Task requirements
Give the data again exactly as written, without any of its pictures.

Saved data entries
*-*-*

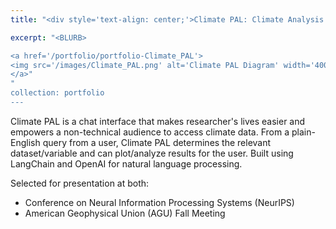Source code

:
 ```yaml
---
title: "<div style='text-align: center;'>Climate PAL: Climate Analysis through Conversational AI</div>"

excerpt: "<BLURB>

<a href='/portfolio/portfolio-Climate_PAL'>
<img src='/images/Climate_PAL.png' alt='Climate PAL Diagram' width='400' height='400' style='display: block; margin: 0 auto;'>
</a>"
"
collection: portfolio
---
```


Climate PAL is a chat interface that makes researcher's lives easier and empowers a non-technical audience to access climate data. From a plain-English query from a user, Climate PAL determines the relevant dataset/variable and can plot/analyze results for the user. Built using LangChain and OpenAI for natural language processing.

Selected for presentation at both:
- Conference on Neural Information Processing Systems (NeurIPS)
- American Geophysical Union (AGU) Fall Meeting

*-*-*

Your response
Source code

:
 ```yaml
---
title: "<div style='text-align: center;'>Climate PAL: Climate Analysis through Conversational AI</div>"

excerpt: "<BLURB>

<a href='/portfolio/portfolio-Climate_PAL'>
<img src='/images/Climate_PAL.png' alt='Climate PAL Diagram' width='400' height='400' style='display: block; margin: 0 auto;'>
</a>"
"
collection: portfolio
---
```


Climate PAL is a chat interface that makes researcher's lives easier and empowers a non-technical audience to access climate data. From a plain-English query from a user, Climate PAL determines the relevant dataset/variable and can plot/analyze results for the user. Built using LangChain and OpenAI for natural language processing.

Selected for presentation at both:
- Conference on Neural Information Processing Systems (NeurIPS)
- American Geophysical Union (AGU) Fall Meeting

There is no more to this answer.